Data to process:

================

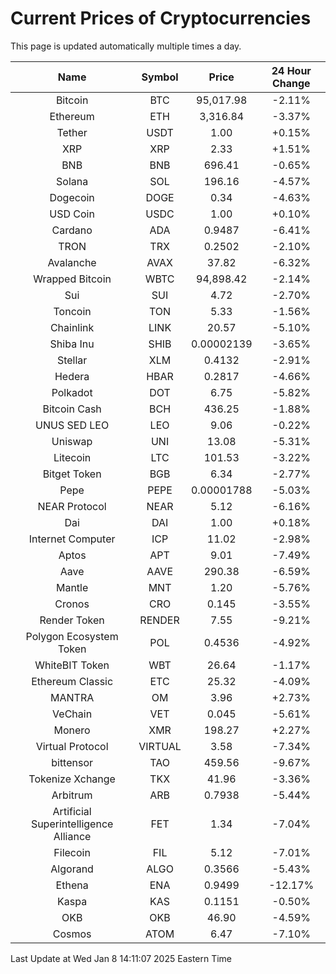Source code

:# Current Prices of Cryptocurrencies
This page is updated automatically multiple times a day.

| Name | Symbol | Price | 24 Hour Change |
| :---: |:---:| :---: | :---: |
| Bitcoin | BTC | 95,017.98 | -2.11% |
| Ethereum | ETH | 3,316.84 | -3.37% |
| Tether | USDT | 1.00 | +0.15% |
| XRP | XRP | 2.33 | +1.51% |
| BNB | BNB | 696.41 | -0.65% |
| Solana | SOL | 196.16 | -4.57% |
| Dogecoin | DOGE | 0.34 | -4.63% |
| USD Coin | USDC | 1.00 | +0.10% |
| Cardano | ADA | 0.9487 | -6.41% |
| TRON | TRX | 0.2502 | -2.10% |
| Avalanche | AVAX | 37.82 | -6.32% |
| Wrapped Bitcoin | WBTC | 94,898.42 | -2.14% |
| Sui | SUI | 4.72 | -2.70% |
| Toncoin | TON | 5.33 | -1.56% |
| Chainlink | LINK | 20.57 | -5.10% |
| Shiba Inu | SHIB | 0.00002139 | -3.65% |
| Stellar | XLM | 0.4132 | -2.91% |
| Hedera | HBAR | 0.2817 | -4.66% |
| Polkadot | DOT | 6.75 | -5.82% |
| Bitcoin Cash | BCH | 436.25 | -1.88% |
| UNUS SED LEO | LEO | 9.06 | -0.22% |
| Uniswap | UNI | 13.08 | -5.31% |
| Litecoin | LTC | 101.53 | -3.22% |
| Bitget Token | BGB | 6.34 | -2.77% |
| Pepe | PEPE | 0.00001788 | -5.03% |
| NEAR Protocol | NEAR | 5.12 | -6.16% |
| Dai | DAI | 1.00 | +0.18% |
| Internet Computer | ICP | 11.02 | -2.98% |
| Aptos | APT | 9.01 | -7.49% |
| Aave | AAVE | 290.38 | -6.59% |
| Mantle | MNT | 1.20 | -5.76% |
| Cronos | CRO | 0.145 | -3.55% |
| Render Token | RENDER | 7.55 | -9.21% |
| Polygon Ecosystem Token | POL | 0.4536 | -4.92% |
| WhiteBIT Token | WBT | 26.64 | -1.17% |
| Ethereum Classic | ETC | 25.32 | -4.09% |
| MANTRA | OM | 3.96 | +2.73% |
| VeChain | VET | 0.045 | -5.61% |
| Monero | XMR | 198.27 | +2.27% |
| Virtual Protocol | VIRTUAL | 3.58 | -7.34% |
| bittensor | TAO | 459.56 | -9.67% |
| Tokenize Xchange | TKX | 41.96 | -3.36% |
| Arbitrum | ARB | 0.7938 | -5.44% |
| Artificial Superintelligence Alliance | FET | 1.34 | -7.04% |
| Filecoin | FIL | 5.12 | -7.01% |
| Algorand | ALGO | 0.3566 | -5.43% |
| Ethena | ENA | 0.9499 | -12.17% |
| Kaspa | KAS | 0.1151 | -0.50% |
| OKB | OKB | 46.90 | -4.59% |
| Cosmos | ATOM | 6.47 | -7.10% |

Last Update at Wed Jan  8 14:11:07 2025 Eastern Time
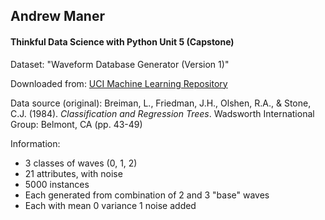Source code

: ## Andrew Maner 
#### Thinkful Data Science with Python Unit 5 (Capstone)

Dataset: "Waveform Database Generator (Version 1)"

Downloaded from: [UCI Machine Learning Repository](https://archive.ics.uci.edu/ml/datasets/Waveform+Database+Generator+%28Version+1%29)

Data source (original):  Breiman, L., Friedman, J.H., Olshen, R.A., & Stone, C.J. (1984). *Classification and Regression Trees*. Wadsworth International Group: Belmont, CA (pp. 43-49)

Information:

* 3 classes of waves (0, 1, 2)
* 21 attributes, with noise
* 5000 instances
* Each generated from combination of 2 and 3 "base" waves
* Each with mean 0 variance 1 noise added

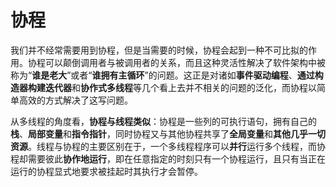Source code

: # 协程

我们并不经常需要用到协程，但是当需要的时候，协程会起到一种不可比拟的作用。协程可以颠倒调用者与被调用者的关系，而且这种灵活性解决了软件架构中被称为“**谁是老大**”或者“**谁拥有主循环**”的问题。这正是对诸如**事件驱动编程**、**通过构造器构建迭代器**和**协作式多线程**等几个看上去并不相关的问题的泛化，而协程以简单高效的方式解决了这写问题。

从多线程的角度看，**协程与线程类似**：协程是一些列的可执行语句，拥有自己的**栈**、**局部变量**和**指令指针**，同时协程又与其他协程共享了**全局变量**和**其他几乎一切资源**。线程与协程的主要区别在于，一个多线程程序可以**并行**运行多个线程，而协程却需要彼此**协作地运行**，即在任意指定的时刻只有一个协程运行，且只有当正在运行的协程显式地要求被挂起时其执行才会暂停。
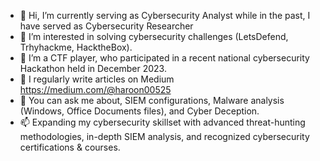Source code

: - 👋 Hi, I’m currently serving as Cybersecurity Analyst while in the past, I have served as Cybersecurity Researcher
- 👀 I’m interested in solving cybersecurity challenges (LetsDefend, Trhyhackme, HacktheBox).
- 🌱 I’m a CTF player, who participated in a recent national cybersecurity Hackathon held in December 2023.
- 📝 I regularly write articles on Medium https://medium.com/@haroon00525
- 💞️ You can ask me about, SIEM configurations, Malware analysis (Windows, Office Documents files), and Cyber Deception.
- 📫 Expanding my cybersecurity skillset with advanced threat-hunting methodologies, in-depth SIEM analysis, and recognized cybersecurity certifications & courses.
  
<!---
Haroonkhan525/Haroonkhan525 is a ✨ special ✨ repository because its `README.md` (this file) appears on your GitHub profile.
You can click the Preview link to take a look at your changes.
--->
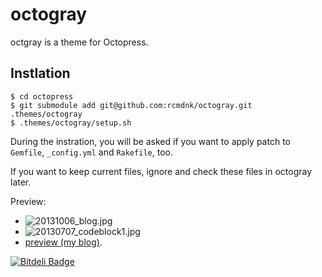 octogray
========

octgray is a theme for Octopress.

## Instlation

    $ cd octopress
    $ git submodule add git@github.com:rcmdnk/octogray.git .themes/octogray
    $ .themes/octogray/setup.sh

During the instration, you will be asked if you want to apply patch to
`Gemfile`, `_config.yml` and `Rakefile`, too.

If you want to keep current files, ignore and check these files in octogray later.

Preview:

* ![20131006_blog.jpg](http://rcmdnk.github.io/images/post/20131006_blog.jpg)
* ![20130707_codeblock1.jpg](http://rcmdnk.github.io/images/post/20130707_codeblock1.jpg)
* [preview (my blog)](http://rcmdnk.github.io/).

[![Bitdeli Badge](https://d2weczhvl823v0.cloudfront.net/rcmdnk/octogray/trend.png)](https://bitdeli.com/free "Bitdeli Badge")

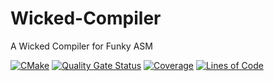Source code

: # Wicked-Compiler
A Wicked Compiler for Funky ASM

[![CMake](https://github.com/Funky-System/Wicked-Compiler/actions/workflows/cmake.yml/badge.svg)](https://github.com/Funky-System/Wicked-Compiler/actions/workflows/cmake.yml)
[![Quality Gate Status](https://sonarcloud.io/api/project_badges/measure?project=Funky-System_Wicked-Compiler&metric=alert_status)](https://sonarcloud.io/summary/new_code?id=Funky-System_Wicked-Compiler)
[![Coverage](https://sonarcloud.io/api/project_badges/measure?project=Funky-System_Wicked-Compiler&metric=coverage)](https://sonarcloud.io/summary/new_code?id=Funky-System_Wicked-Compiler)
[![Lines of Code](https://sonarcloud.io/api/project_badges/measure?project=Funky-System_Wicked-Compiler&metric=ncloc)](https://sonarcloud.io/summary/new_code?id=Funky-System_Wicked-Compiler)
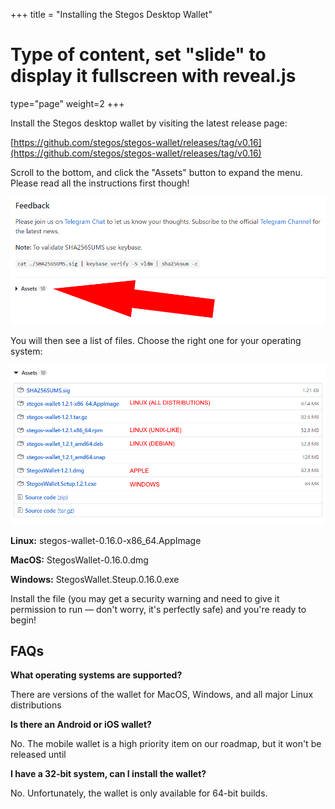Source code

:+++
title = "Installing the Stegos Desktop Wallet"
# Type of content, set "slide" to display it fullscreen with reveal.js
type="page"
weight=2
+++

Install the Stegos desktop wallet by visiting the latest release page:

[https://github.com/stegos/stegos-wallet/releases/tag/v0.16](https://github.com/stegos/stegos-wallet/releases/tag/v0.16)

Scroll to the bottom, and click the "Assets" button to expand the menu. Please read all the instructions first though!

<img src="/images/Assets_Unexpanded.png" style="object-fit:cover;"/>

You will then see a list of files. Choose the right one for your operating system:

<img src="/images/Operating_System_Choice.png" style="object-fit:cover;"/>

**Linux:** stegos-wallet-0.16.0-x86_64.AppImage

**MacOS:** StegosWallet-0.16.0.dmg

**Windows:** StegosWallet.Steup.0.16.0.exe

Install the file (you may get a security warning and need to give it permission to run — don't worry, it's perfectly safe) and you're ready to begin!

## FAQs

**What operating systems are supported?**

There are versions of the wallet for MacOS, Windows, and all major Linux distributions

**Is there an Android or iOS wallet?**

No. The mobile wallet is a high priority item on our roadmap, but it won't be released until 

**I have a 32-bit system, can I install the wallet?**

No. Unfortunately, the wallet is only available for 64-bit builds.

================

Your objective:
In the records above, find the line with "0.145 | -3.55% |". Print exactly from there through the line with "as Cybersecurity Researcher", minus the pictures.

Written reply:
| Cronos | CRO | 0.145 | -3.55% |
| Render Token | RENDER | 7.55 | -9.21% |
| Polygon Ecosystem Token | POL | 0.4536 | -4.92% |
| WhiteBIT Token | WBT | 26.64 | -1.17% |
| Ethereum Classic | ETC | 25.32 | -4.09% |
| MANTRA | OM | 3.96 | +2.73% |
| VeChain | VET | 0.045 | -5.61% |
| Monero | XMR | 198.27 | +2.27% |
| Virtual Protocol | VIRTUAL | 3.58 | -7.34% |
| bittensor | TAO | 459.56 | -9.67% |
| Tokenize Xchange | TKX | 41.96 | -3.36% |
| Arbitrum | ARB | 0.7938 | -5.44% |
| Artificial Superintelligence Alliance | FET | 1.34 | -7.04% |
| Filecoin | FIL | 5.12 | -7.01% |
| Algorand | ALGO | 0.3566 | -5.43% |
| Ethena | ENA | 0.9499 | -12.17% |
| Kaspa | KAS | 0.1151 | -0.50% |
| OKB | OKB | 46.90 | -4.59% |
| Cosmos | ATOM | 6.47 | -7.10% |

Last Update at Wed Jan  8 14:11:07 2025 Eastern Time
Source code

: ## Andrew Maner 
#### Thinkful Data Science with Python Unit 5 (Capstone)

Dataset: "Waveform Database Generator (Version 1)"

Downloaded from: [UCI Machine Learning Repository](https://archive.ics.uci.edu/ml/datasets/Waveform+Database+Generator+%28Version+1%29)

Data source (original):  Breiman, L., Friedman, J.H., Olshen, R.A., & Stone, C.J. (1984). *Classification and Regression Trees*. Wadsworth International Group: Belmont, CA (pp. 43-49)

Information:

* 3 classes of waves (0, 1, 2)
* 21 attributes, with noise
* 5000 instances
* Each generated from combination of 2 and 3 "base" waves
* Each with mean 0 variance 1 noise added

Source code

: # 协程

我们并不经常需要用到协程，但是当需要的时候，协程会起到一种不可比拟的作用。协程可以颠倒调用者与被调用者的关系，而且这种灵活性解决了软件架构中被称为“**谁是老大**”或者“**谁拥有主循环**”的问题。这正是对诸如**事件驱动编程**、**通过构造器构建迭代器**和**协作式多线程**等几个看上去并不相关的问题的泛化，而协程以简单高效的方式解决了这写问题。

从多线程的角度看，**协程与线程类似**：协程是一些列的可执行语句，拥有自己的**栈**、**局部变量**和**指令指针**，同时协程又与其他协程共享了**全局变量**和**其他几乎一切资源**。线程与协程的主要区别在于，一个多线程程序可以**并行**运行多个线程，而协程却需要彼此**协作地运行**，即在任意指定的时刻只有一个协程运行，且只有当正在运行的协程显式地要求被挂起时其执行才会暂停。
Source code

: - 👋 Hi, I’m currently serving as Cybersecurity Analyst while in the past, I have served as Cybersecurity Researcher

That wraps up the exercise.